Finance

Asian Markets Soar as US Inflation Data Offers Glimmer of Hope

2024-12-23

Author: Mei

SYDNEY: Asian stock markets surged on Monday following encouraging news on U.S. inflation, which sparked optimism for future policy easing.

Investors are also breathing a sigh of relief after the U.S. government avoided a shutdown, setting a positive tone for global markets.

This week is comparatively quiet on the central bank front, with only minutes from recent meetings being released.

Unlike previous weeks filled with major announcements, there are no scheduled speeches from the Federal Reserve, and other U.S. economic data is expected to have limited impact.

The market landscape remains familiar, characterized by a robust U.S. dollar boosted by a strong economy and rising bond yields.

However, this dual strength poses challenges for commodities and gold prices while also complicating matters for emerging market countries, which are scrambling to intervene to stabilize their currencies and manage domestic inflation.

In a display of resilience, the MSCI Asia-Pacific index outside Japan climbed 0.3 percent following the positive inflation report from the U.S.

Japan's Nikkei surged 1.2 percent, buoyed by a 1.3 percent increase in the Topix automaker index, reflecting optimism about potential merger talks between Honda and Nissan. South Korean markets also rose by 1.3 percent, and Taiwan's market bounced back impressively with a 2.6 percent gain.

Meanwhile, Chinese blue chips perked up by 0.7 percent, despite a record low for 10-year bond yields at 1.665 percent, prompting the central bank to take measures to halt this decline.

On the European front, EUROSTOXX 50 futures dipped slightly by 0.2 percent, while FTSE and DAX futures remained stable.

U.S. markets also showed promise, with S&P 500 futures increasing by 0.4 percent and Nasdaq futures gaining 0.6 percent. Although the S&P 500 suffered nearly a 2 percent drop last week, it has risen about 23 percent this year.

If you exclude the 12 largest companies, however, this figure shrinks to just 8 percent, raising concerns about the risks that such concentration could pose heading into 2025.

Wall Street experienced a rally on Friday, propelled by lower-than-expected core U.S. inflation, which printed at 0.11 percent.

This eased some of the Fed's previously hawkish tone. Current data suggests that Fed funds futures now reflect a 53 percent probability of a rate cut by March and a 62 percent chance by May.

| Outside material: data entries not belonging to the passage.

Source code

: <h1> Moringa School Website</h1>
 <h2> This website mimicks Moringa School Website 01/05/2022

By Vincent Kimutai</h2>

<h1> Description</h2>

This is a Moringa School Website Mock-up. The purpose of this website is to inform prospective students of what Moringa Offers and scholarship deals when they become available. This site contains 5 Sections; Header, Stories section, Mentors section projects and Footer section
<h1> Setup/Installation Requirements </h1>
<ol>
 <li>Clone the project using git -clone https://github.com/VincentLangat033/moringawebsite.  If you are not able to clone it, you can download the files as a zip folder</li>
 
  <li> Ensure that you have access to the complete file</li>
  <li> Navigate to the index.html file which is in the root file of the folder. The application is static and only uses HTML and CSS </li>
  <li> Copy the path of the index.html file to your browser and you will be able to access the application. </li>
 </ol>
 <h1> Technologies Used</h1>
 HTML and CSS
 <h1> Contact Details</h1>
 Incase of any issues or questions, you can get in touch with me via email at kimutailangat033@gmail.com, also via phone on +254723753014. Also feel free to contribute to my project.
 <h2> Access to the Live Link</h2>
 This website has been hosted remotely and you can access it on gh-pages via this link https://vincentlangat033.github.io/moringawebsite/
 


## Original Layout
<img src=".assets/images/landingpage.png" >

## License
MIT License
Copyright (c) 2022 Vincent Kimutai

However, the anticipated cuts for 2025 have been scaled back, reflecting ongoing uncertainty about economic conditions.

JPMorgan economist Michael Feroli highlighted how recent trends in core inflation, coupled with rising threats from tariffs and immigration restrictions, have tempered inflation optimism at the Fed.

He predicts 75 basis points of cuts next year, contingent on inflation and unemployment rates.

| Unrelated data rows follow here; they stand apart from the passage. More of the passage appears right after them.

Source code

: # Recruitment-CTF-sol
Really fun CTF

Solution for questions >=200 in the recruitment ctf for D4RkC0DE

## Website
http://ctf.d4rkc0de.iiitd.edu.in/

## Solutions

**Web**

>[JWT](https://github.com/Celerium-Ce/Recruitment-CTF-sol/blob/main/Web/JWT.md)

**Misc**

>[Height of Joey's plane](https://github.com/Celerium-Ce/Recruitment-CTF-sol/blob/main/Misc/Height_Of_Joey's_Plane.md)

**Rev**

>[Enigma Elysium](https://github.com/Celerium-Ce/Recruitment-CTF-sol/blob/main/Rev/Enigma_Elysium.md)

In currency markets, the dollar index remained near a two-year peak at 107.720 and has appreciated 1.9 percent this month alone.

The euro is facing pressure, hovering at $1.0441 and testing critical support levels. The yen, firm at 156.55, has gained 4.5 percent this December, but faces potential intervention from the Japanese government if it approaches 160.00.

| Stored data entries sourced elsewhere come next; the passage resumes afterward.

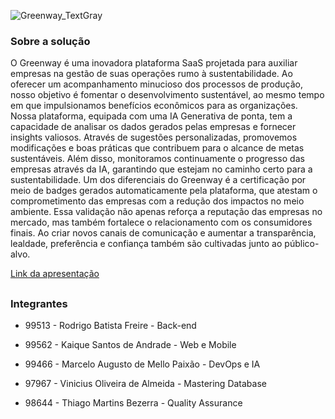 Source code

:![Greenway_TextGray](https://github.com/greenway-FIAP/disruptive_architectures/assets/80494196/8edcfcee-7c71-49c6-b0e4-96966aaf0c69)

### Sobre a solução
O Greenway é uma inovadora plataforma SaaS projetada para auxiliar empresas na gestão de suas operações rumo à sustentabilidade. 
Ao oferecer um acompanhamento minucioso dos processos de produção, nosso objetivo é fomentar o desenvolvimento sustentável, ao mesmo tempo em que impulsionamos benefícios econômicos para as organizações. 
Nossa plataforma, equipada com uma IA Generativa de ponta, tem a capacidade de analisar os dados gerados pelas empresas e fornecer insights valiosos. 
Através de sugestões personalizadas, promovemos modificações e boas práticas que contribuem para o alcance de metas sustentáveis. 
Além disso, monitoramos continuamente o progresso das empresas através da IA, garantindo que estejam no caminho certo para a sustentabilidade. 
Um dos diferenciais do Greenway é a certificação por meio de badges gerados automaticamente pela plataforma, que atestam o comprometimento das empresas com a redução dos impactos no meio ambiente. 
Essa validação não apenas reforça a reputação das empresas no mercado, mas também fortalece o relacionamento com os consumidores finais. 
Ao criar novos canais de comunicação e aumentar a transparência, lealdade, preferência e confiança também são cultivadas junto ao público-alvo.

[Link da apresentação](https://youtu.be/eGrA5A0sdb8)

##

### Integrantes

- 99513 - Rodrigo Batista Freire - Back-end

- 99562 - Kaique Santos de Andrade - Web e Mobile

- 99466 - Marcelo Augusto de Mello Paixão - DevOps e IA

- 97967 - Vinicius Oliveira de Almeida - Mastering Database

- 98644 - Thiago Martins Bezerra - Quality Assurance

The dollar's strength, paired with elevated bond yields, has weighed heavily on gold prices, which slid 1 percent last week to settle at $2,625 an ounce.
Notably, oil prices also edged upward, benefitting from the bullish sentiment in risk assets.

However, concerns about Chinese demand—fueled by disappointing retail sales figures last week—linger.

Brent crude rose by 36 cents, reaching $73.29 per barrel, while U.S. crude gained 40 cents to $69.86 per barrel.

As investors digest these economic indicators, the landscape remains dynamic.